The original Raritans, the Sanhicans, lived along Raritan Bay's west shore[4] until 1640s, when attacks from the Delaware River Indians and Dutch settlers drove them inland.[1]

The Wisquaskecks had lived in what is now Westchester County, New York.[6] After the Sanhicans migrated east, the Wisquaskecks[4] moved into the area by 1649 and then also became known as the Raritans.[1]

The Raritan had early contact with settlers in the colony of New Netherland.[7][8] Dutch colonist David Pietersz. de Vries described the Raritans as "a nation of savages who live where a little stream [the Raritan River] runs up about five leagues behind Staten Island."[5] He wrote that Cornelis van Tienhoven took more than one hundred men to the Wisquaskecks to address their theft of pigs and attempt theft of a yacht.
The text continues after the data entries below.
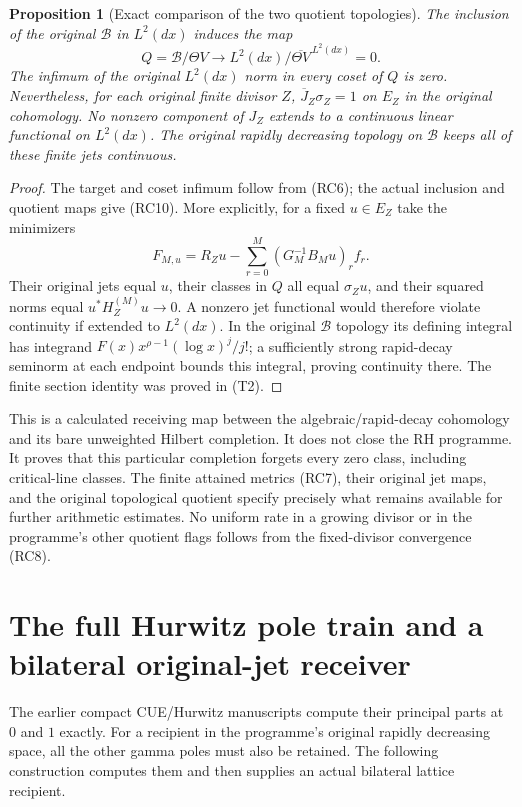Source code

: \documentclass[11pt]{article}
\newtheorem{proposition}[theorem]{Proposition}
\newcommand{\B}{\mathscr B}\newcommand{\M}{\mathcal M}
\begin{document}
\begin{proposition}[Exact comparison of the two quotient topologies]
The inclusion of the original $\B$ in $L^2(dx)$ induces the map
\[
 Q=\B/\Theta V\longrightarrow
 L^2(dx)/\overline{\Theta V}^{\,L^2(dx)}=0.
 \tag{RC10}
\]
The infimum of the original $L^2(dx)$ norm in every coset of $Q$
is zero. Nevertheless, for each original finite divisor $Z$,
$\overline J_Z\sigma_Z=1$ on $E_Z$ in the original cohomology.
No nonzero component of $J_Z$ extends to a continuous linear
functional on $L^2(dx)$. The original rapidly decreasing topology
on $\B$ keeps all of these finite jets continuous.
\end{proposition}
\begin{proof}
The target and coset infimum follow from (RC6); the actual
inclusion and quotient maps give (RC10). More explicitly, for a
fixed $u\in E_Z$ take the minimizers
\[
 F_{M,u}=R_Zu-\sum_{r=0}^M (G_M^{-1}B_Mu)_r f_r.
\]
Their original jets equal $u$, their classes in $Q$ all equal
$\sigma_Zu$, and their squared norms equal
$u^*H_Z^{(M)}u\to0$. A nonzero jet functional would therefore
violate continuity if extended to $L^2(dx)$. In the original
$\B$ topology its defining integral has integrand
$F(x)x^{\rho-1}(\log x)^j/j!$; a sufficiently strong rapid-decay
seminorm at each endpoint bounds this integral, proving continuity
there. The finite section identity was proved in (T2).
\end{proof}

This is a calculated receiving map between the algebraic/rapid-decay
cohomology and its bare unweighted Hilbert completion. It does not
close the RH programme. It proves that this particular completion
forgets every zero class, including critical-line classes. The
finite attained metrics (RC7), their original jet maps, and the
original topological quotient specify precisely what remains
available for further arithmetic estimates. No uniform rate in a
growing divisor or in the programme's other quotient flags follows
from the fixed-divisor convergence (RC8).

\section{The full Hurwitz pole train and a bilateral original-jet receiver}
The earlier compact CUE/Hurwitz manuscripts compute their principal
parts at $0$ and $1$ exactly. For a recipient in the programme's
original rapidly decreasing space, all the other gamma poles must
also be retained. The following construction computes them and
then supplies an actual bilateral lattice recipient.
\end{document}
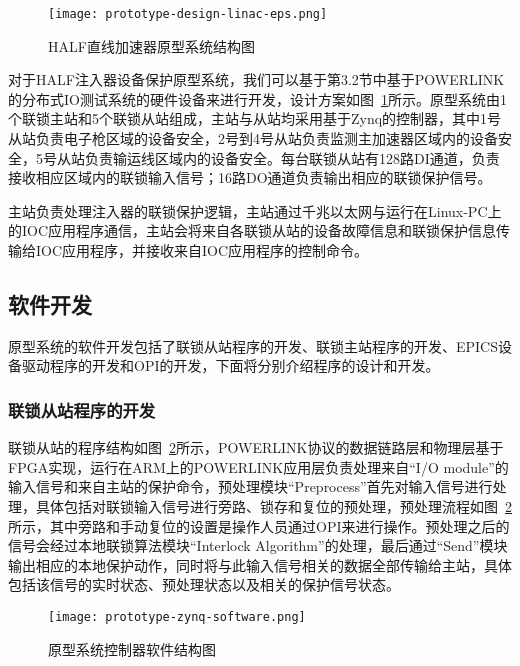 \begin{figure}[!htb]
	\centering
	\texttt{[image: prototype-design-linac-eps.png]}
	\caption{HALF直线加速器原型系统结构图}
	\label{fig:prototype-design-linac-eps}
\end{figure}

对于HALF注入器设备保护原型系统，我们可以基于第3.2节中基于POWERLINK的分布式IO测试系统的硬件设备来进行开发，设计方案如图~\ref{fig:prototype-design-linac-eps}所示。原型系统由1个联锁主站和5个联锁从站组成，主站与从站均采用基于Zynq的控制器，其中1号从站负责电子枪区域的设备安全，2号到4号从站负责监测主加速器区域内的设备安全，5号从站负责输运线区域内的设备安全。每台联锁从站有128路DI通道，负责接收相应区域内的联锁输入信号；16路DO通道负责输出相应的联锁保护信号。

主站负责处理注入器的联锁保护逻辑，主站通过千兆以太网与运行在Linux-PC上的IOC应用程序通信，主站会将来自各联锁从站的设备故障信息和联锁保护信息传输给IOC应用程序，并接收来自IOC应用程序的控制命令。

\subsection{软件开发}

原型系统的软件开发包括了联锁从站程序的开发、联锁主站程序的开发、EPICS设备驱动程序的开发和OPI的开发，下面将分别介绍程序的设计和开发。

\subsubsection{联锁从站程序的开发}

联锁从站的程序结构如图~\ref{fig:prototype-zynq-software}所示，POWERLINK协议的数据链路层和物理层基于FPGA实现，运行在ARM上的POWERLINK应用层负责处理来自“I/O module”的输入信号和来自主站的保护命令，预处理模块“Preprocess”首先对输入信号进行处理，具体包括对联锁输入信号进行旁路、锁存和复位的预处理，预处理流程如图~\ref{fig:prototype-zynq-software}所示，其中旁路和手动复位的设置是操作人员通过OPI来进行操作。预处理之后的信号会经过本地联锁算法模块“Interlock Algorithm”的处理，最后通过“Send”模块输出相应的本地保护动作，同时将与此输入信号相关的数据全部传输给主站，具体包括该信号的实时状态、预处理状态以及相关的保护信号状态。


\begin{figure}[!htb]
	\centering
	\texttt{[image: prototype-zynq-software.png]}
	\caption{原型系统控制器软件结构图}
	\label{fig:prototype-zynq-software}
\end{figure}


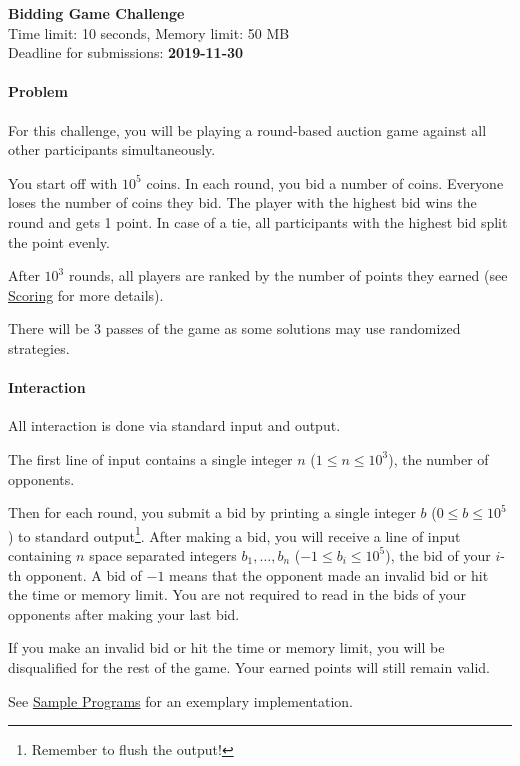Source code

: \documentclass[
    a4paper,
    12pt,
    parskip=half,
    headings=standardclasses,
    footskip=0pt,
    footlines=1,
    headheight=80in
]{scrartcl}
\begin{document}
\begin{center}
    {\LARGE\textbf{Bidding Game Challenge}}\\[6pt]
    Time limit: 10 seconds, Memory limit: 50 MB\\
    {\small Deadline for submissions: \textbf{2019-11-30}}
\end{center}

\paragraph*{Problem}

For this challenge, you will be playing a round-based auction game against all
other participants simultaneously.

You start off with $10^5$ coins. In each round, you bid a number of coins. Everyone loses the number of coins they bid.
The player with the highest bid wins the round and gets 1 point. In case of a tie, all participants with the highest bid
split the point evenly.

After $10^3$ rounds, all players are ranked by the
number of points they earned (see \hyperref[scoring]{Scoring} for more details).

There will be 3 passes of the game as some solutions may use
randomized strategies.

\paragraph*{Interaction} All interaction is done via standard input and output.

The first line of input contains a single integer $n$ ($1 \leq n \leq 10^3$),
the number of opponents.

Then for each round, you submit a bid by printing a single integer $b$ ($0 \leq
    b \leq 10^5$) to standard output\footnote{Remember to flush the output!}. After
making a bid, you will receive a line of input containing $n$ space separated
integers $b_1, \ldots, b_n$ ($-1 \leq b_i \leq 10^5$), the bid of your $i$-th
opponent. A bid of $-1$ means that the opponent made an invalid bid or hit the
time or memory limit. You are not required to read in the bids of your opponents after
making your last bid.

If you make an invalid bid or hit the time or memory limit, you will be
disqualified for the rest of the game. Your earned points will still remain valid.

See \hyperref[sample-programs]{Sample Programs} for an exemplary implementation.
\end{document}
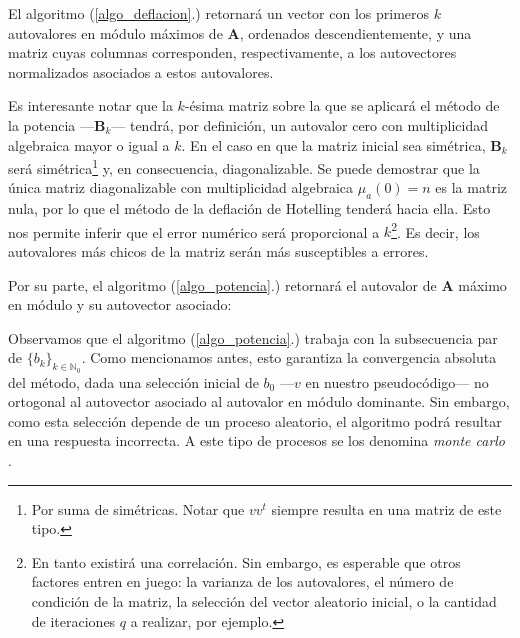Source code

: \vspace{1em}


El algoritmo (\ref{algo_deflacion}.) retornará un vector con los primeros $k$ autovalores en módulo máximos de \textbf{A}, ordenados descendientemente, y una matriz cuyas columnas corresponden, respectivamente, a los autovectores normalizados asociados a estos autovalores. 

\vspace{1em}
Es interesante notar que la $k$-ésima matriz sobre la que se aplicará el método de la potencia ---\textbf{B}$_k$--- tendrá, por definición, un autovalor cero con multiplicidad algebraica mayor o igual a $k$. En el caso en que la matriz inicial sea simétrica, \textbf{B}$_k$ será simétrica\footnote{Por suma de simétricas. Notar que $v v^t$ siempre resulta en una matriz de este tipo.} y, en consecuencia, diagonalizable. Se puede demostrar que la única matriz diagonalizable con multiplicidad algebraica $\mu_{a}(0) = n$ es la matriz nula, por lo que el método de la deflación de Hotelling tenderá hacia ella. Esto nos permite inferir que el error numérico será proporcional a $k$\footnote{En tanto existirá una correlación. Sin embargo, es esperable que otros factores entren en juego: la varianza de los autovalores, el número de condición de la matriz, la selección del vector aleatorio inicial, o la cantidad de iteraciones $q$ a realizar, por ejemplo.}. Es decir, los autovalores más chicos de la matriz serán más susceptibles a errores.  


\vspace{2em}
\noindent Por su parte, el algoritmo (\ref{algo_potencia}.) retornará el autovalor de \textbf{A} máximo en módulo y su autovector asociado:

\vspace{1em}


\vspace{1em}
Observamos que el algoritmo (\ref{algo_potencia}.) trabaja con la subsecuencia par de $\{b_k\}_{k \in \mathbb{N}_0}$. Como mencionamos antes, esto garantiza la convergencia absoluta del método, dada una selección inicial de $b_0$ ---$v$ en nuestro pseudocódigo--- no ortogonal al autovector asociado al autovalor en módulo dominante. Sin embargo, como esta selección depende de un proceso aleatorio, el algoritmo podrá resultar en una respuesta incorrecta. A este tipo de procesos se los denomina \textit{monte carlo} \cite{Brassard}. 

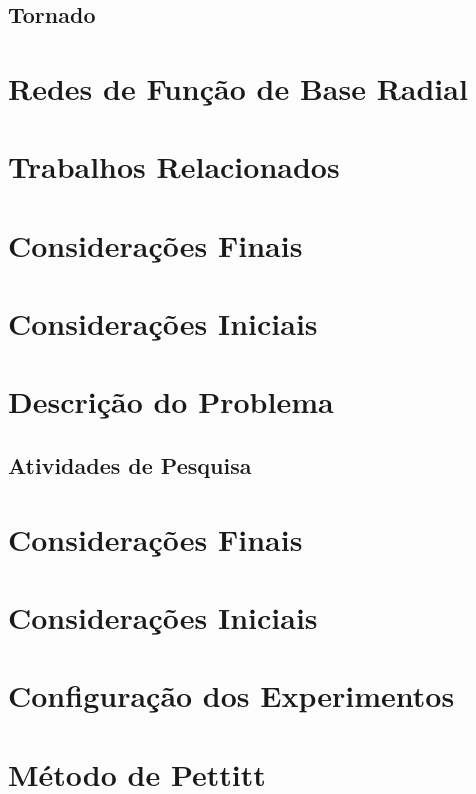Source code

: \documentclass[qual, classic, a4paper]{ufbathesis}
\begin{document}
\subsection{Tornado}
\blindtext

\section{Redes de Função de Base Radial}
\blindtext
  
\section{Trabalhos Relacionados}
\blindtext

\section{Considerações Finais}
\blindtext

 \label{plano_pesquisa}
\section{Considerações Iniciais}
\blindtext

\section{Descrição do Problema}
\blindtext

\subsection{Atividades de Pesquisa}
\blindtext

\section{Considerações Finais}
\blindtext

 \label{experimentos_iniciais}
\section{Considerações Iniciais}
\blindtext

\section{Configuração dos Experimentos}
\blindtext

\section{Método de Pettitt}
\blindtext
\end{document}
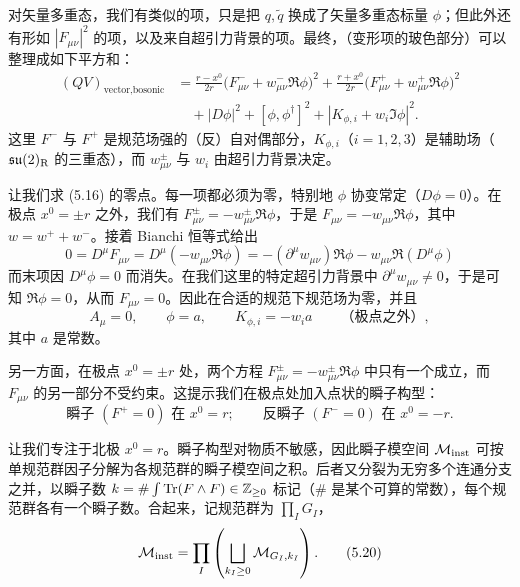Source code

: 对矢量多重态，我们有类似的项，只是把 $q,\tilde{q}$ 换成了矢量多重态标量 $\phi$；但此外还有形如 $|F_{\mu\nu}|^2$ 的项，以及来自超引力背景的项。最终，（变形项的玻色部分）可以整理成如下平方和：
\begin{equation}
\begin{aligned}
  (QV)_{\text{vector,bosonic}}
  &=\frac{r-x^0}{2r}\big(F^-_{\mu\nu}+w^-_{\mu\nu}\Re\phi\big)^2
   +\frac{r+x^0}{2r}\big(F^+_{\mu\nu}+w^+_{\mu\nu}\Re\phi\big)^2\\
  &\quad+|D\phi|^2+[\phi,\phi^\dagger]^2+|K_{\phi,i}+w_i\Im\phi|^2.
\end{aligned}
  \tag{5.16}
\end{equation}
这里 $F^-$ 与 $F^+$ 是规范场强的（反）自对偶部分，$K_{\phi,i}$（$i=1,2,3$）是辅助场（$\mathfrak{su}(2)_{\mathrm{R}}$ 的三重态），而 $w^\pm_{\mu\nu}$ 与 $w_i$ 由超引力背景决定。

让我们求 (5.16) 的零点。每一项都必须为零，特别地 $\phi$ 协变常定（$D\phi=0$）。在极点 $x^0=\pm r$ 之外，我们有 $F^\pm_{\mu\nu}=-w^\pm_{\mu\nu}\Re\phi$，于是 $F_{\mu\nu}=-w_{\mu\nu}\Re\phi$，其中 $w=w^++w^-$。接着 Bianchi 恒等式给出
\begin{equation}
  0=D^\mu F_{\mu\nu}=D^\mu(-w_{\mu\nu}\Re\phi)
  =-(\partial^\mu w_{\mu\nu})\Re\phi-w_{\mu\nu}\Re(D^\mu\phi)
  \tag{5.17}
\end{equation}
而末项因 $D^\mu\phi=0$ 而消失。在我们这里的特定超引力背景中 $\partial^\mu w_{\mu\nu}\ne0$，于是可知 $\Re\phi=0$，从而 $F_{\mu\nu}=0$。因此在合适的规范下规范场为零，并且
\begin{equation}
  A_\mu=0,\qquad \phi=a,\qquad K_{\phi,i}=-w_i a
  \qquad\text{（极点之外）},
  \tag{5.18}
\end{equation}
其中 $a$ 是常数。


另一方面，在极点 $x^0=\pm r$ 处，两个方程 $F^\pm_{\mu\nu}=-w^\pm_{\mu\nu}\Re\phi$ 中只有一个成立，而 $F_{\mu\nu}$ 的另一部分不受约束。这提示我们在极点处加入点状的瞬子构型：
\begin{equation}
  \text{瞬子 }(F^+=0)\text{ 在 }x^0=r;\qquad
  \text{反瞬子 }(F^-=0)\text{ 在 }x^0=-r.
  \tag{5.19}
\end{equation}

让我们专注于北极 $x^0=r$。瞬子构型对物质不敏感，因此瞬子模空间 $\mathcal{M}_{\text{inst}}$ 可按单规范群因子分解为各规范群的瞬子模空间之积。后者又分裂为无穷多个连通分支之并，以瞬子数 $k=\#\int\operatorname{Tr}(F\wedge F)\in\mathbb{Z}_{\ge0}$ 标记（$\#$ 是某个可算的常数），每个规范群各有一个瞬子数。合起来，记规范群为 $\prod_I G_I$，
\begin{equation}
  \mathcal{M}_{\text{inst}}=\prod_I\left(\bigsqcup_{k_I\ge0}\mathcal{M}_{G_I,k_I}\right).
  \tag{5.20}
\end{equation}

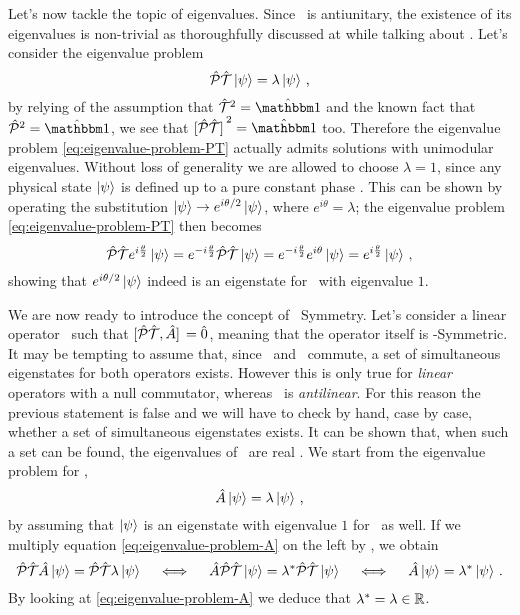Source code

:         Let's now tackle the topic of eigenvalues. Since \hPT\ is antiunitary, the existence of its eigenvalues is non-trivial as thoroughfully discussed at  while talking about \hT. Let's consider the eigenvalue problem
        \begin{equation}
            \label{eq:eigenvalue-problem-PT}
            \mathcal{\hat{P}}\mathcal{\hat{T}} \ket{\psi} = \lambda \ket{\psi}
            \,\text{,}
        \end{equation}
        by relying of the assumption that $\hT^2 = \togglehat{\idM}$ and the known fact that $\hP^2 = \togglehat{\idM}$, we see that $\bqty*{\hPT}^2 = \togglehat{\idM}$ too. Therefore the eigenvalue problem \eqref{eq:eigenvalue-problem-PT} actually admits solutions with unimodular eigenvalues. Without loss of generality we are allowed to choose $\lambda = 1$, since any physical state $\ket{\psi}$ is defined up to a pure constant phase \cite{Bender2005}. This can be shown by operating the substitution $\ket{\psi} \rightarrow e^{i\theta / 2}\ket{\psi}$, where $e^{i\theta} = \lambda$; the eigenvalue problem \eqref{eq:eigenvalue-problem-PT} then becomes
        \begin{equation*}
            \mathcal{\hat{P}}\mathcal{\hat{T}} e^{i\frac{\theta}{2}} \ket{\psi} = e^{-i\frac{\theta}{2}} \mathcal{\hat{P}}\mathcal{\hat{T}} \ket{\psi} = e^{-i\frac{\theta}{2}} e^{i\theta} \ket{\psi} = e^{i\frac{\theta}{2}} \ket{\psi}
            \,\text{,}
        \end{equation*}
        showing that $e^{i\theta / 2}\ket{\psi}$ indeed is an eigenstate for \hPT\ with eigenvalue $1$.

        We are now ready to introduce the concept of \PT\ Symmetry. Let's consider a linear operator \hA\ such that $\comm*{\hPT}{\hA} = \hzero$, meaning that the operator itself is \PT-Symmetric. It may be tempting to assume that, since \hA\ and \hPT\ commute, a set of simultaneous eigenstates for both operators exists. However this is only true for \emph{linear} operators with a null commutator, whereas \hPT\ is \emph{antilinear}. For this reason the previous statement is false \cite{bender2024} and we will have to check by hand, case by case, whether a set of simultaneous eigenstates exists. It can be shown that, when such a set can be found, the eigenvalues of \hA\ are real \cite{bender2024}. We start from the eigenvalue problem for \hA,
        \begin{equation}
            \label{eq:eigenvalue-problem-A}
            \hat{A} \ket{\psi} = \lambda \ket{\psi}
            \,\text{,}
        \end{equation}
        by assuming that $\ket{\psi}$ is an eigenstate with eigenvalue $1$ for \hPT\ as well. If we multiply equation \eqref{eq:eigenvalue-problem-A} on the left by \hPT, we obtain
        \begin{equation*}
            \mathcal{\hat{P}}\mathcal{\hat{T}} \hat{A} \ket{\psi} = \mathcal{\hat{P}}\mathcal{\hat{T}} \lambda \ket{\psi}
            \quad\iff\quad
            \hat{A} \mathcal{\hat{P}}\mathcal{\hat{T}} \ket{\psi} = \lambda^* \mathcal{\hat{P}}\mathcal{\hat{T}} \ket{\psi}
            \quad\iff\quad
            \hat{A} \ket{\psi} = \lambda^* \ket{\psi}
            \,\text{.}
        \end{equation*}
        By looking at \eqref{eq:eigenvalue-problem-A} we deduce that $\lambda^* = \lambda \in \mathbb{R}$.

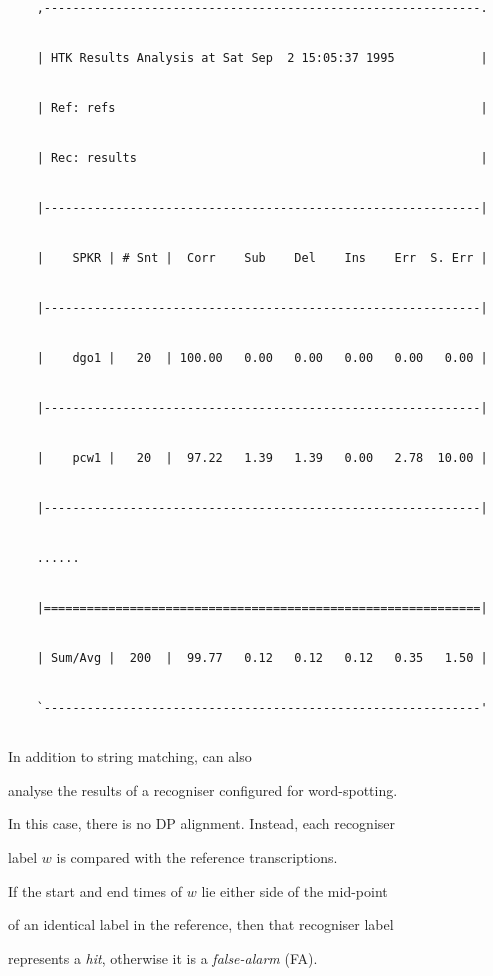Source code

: \begin{verbatim}


    ,-------------------------------------------------------------.


    | HTK Results Analysis at Sat Sep  2 15:05:37 1995            |


    | Ref: refs                                                   |


    | Rec: results                                                |


    |-------------------------------------------------------------|


    |    SPKR | # Snt |  Corr    Sub    Del    Ins    Err  S. Err |


    |-------------------------------------------------------------|


    |    dgo1 |   20  | 100.00   0.00   0.00   0.00   0.00   0.00 |


    |-------------------------------------------------------------|


    |    pcw1 |   20  |  97.22   1.39   1.39   0.00   2.78  10.00 |


    |-------------------------------------------------------------|


    ......


    |=============================================================|


    | Sum/Avg |  200  |  99.77   0.12   0.12   0.12   0.35   1.50 |


    `-------------------------------------------------------------'


\end{verbatim}





In addition to string matching,  can also 


analyse the results of a recogniser configured for word-spotting.


In this case, there is no DP alignment.  Instead, each recogniser


label $w$ is compared with the reference transcriptions.


If the start and end times of $w$ lie either side of the mid-point


of an identical label in the reference, then that recogniser label


represents a \textit{hit}, otherwise it is a \textit{false-alarm} (FA).





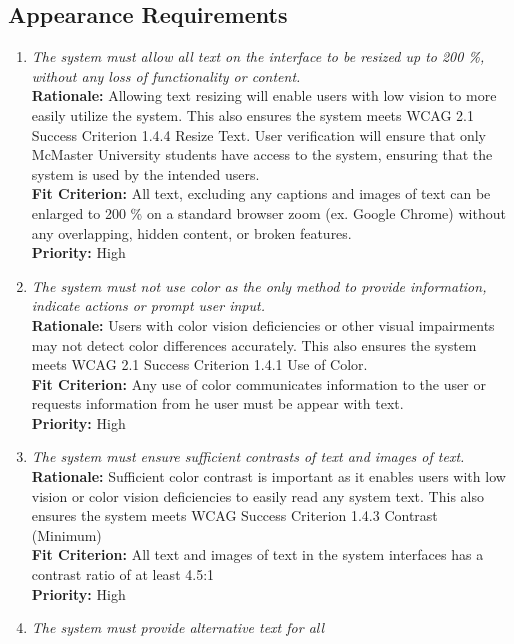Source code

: \documentclass[12pt]{article}
\begin{document}
\subsection{Appearance Requirements}
\begin{enumerate}[label=LFR-AR \arabic*., wide=0pt, leftmargin=*]
  \item \emph{The system must allow all text on the interface to be
    resized up to 200 \%, without any loss of functionality or content. }\\[2mm]
    {\bf Rationale:} Allowing text resizing will enable users with
    low vision to more easily utilize the system. This also ensures
    the system meets WCAG 2.1 Success Criterion 1.4.4 Resize Text.
    User verification will ensure that only McMaster University
    students have access to the system, ensuring that the system is
    used by the intended users.  \\
    {\bf Fit Criterion:} All text, excluding any captions and images
    of text can be enlarged to 200 \% on a standard browser zoom (ex.
    Google Chrome) without any overlapping, hidden content, or broken
    features.  \\
    {\bf Priority:} High
  \item \emph{The system must not use color as the only method to
    provide information, indicate actions or prompt user input.}\\[2mm]
    {\bf Rationale:} Users with color vision deficiencies or other
    visual impairments may not detect color differences accurately.
    This also ensures the system meets WCAG 2.1 Success Criterion
    1.4.1 Use of Color.\\
    {\bf Fit Criterion:} Any use of color communicates information to
    the user or requests information from he user must be appear with text.  \\
    {\bf Priority:} High
  \item \emph{The system must ensure sufficient contrasts of text and
    images of text.}\\[2mm]
    {\bf Rationale:} Sufficient color contrast is important as it
    enables users with low vision or color vision deficiencies to
    easily read any system text. This also ensures the system meets
    WCAG Success Criterion 1.4.3 Contrast (Minimum)\\
    {\bf Fit Criterion:}  All text and images of text in the system
    interfaces has a contrast ratio of at least 4.5:1  \\
    {\bf Priority:} High
  \item \emph{The system must provide alternative text for all
}
\end{enumerate}
\end{document}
Van Theihoven's group killed several of the Wisquaskecks and took their chief's brother as a hostage.[5] Van Theihoven tortured the prisoner, and the Americans Indians responded to the attack by killing several Dutch settlers.[5] William Kieft, governor of New Netherland, had planned the extermination campaign against them. The attack against the American Indians was a contributing event to the bands' allying in Kieft's War (1643-45) against the settlements of New Netherland.[7]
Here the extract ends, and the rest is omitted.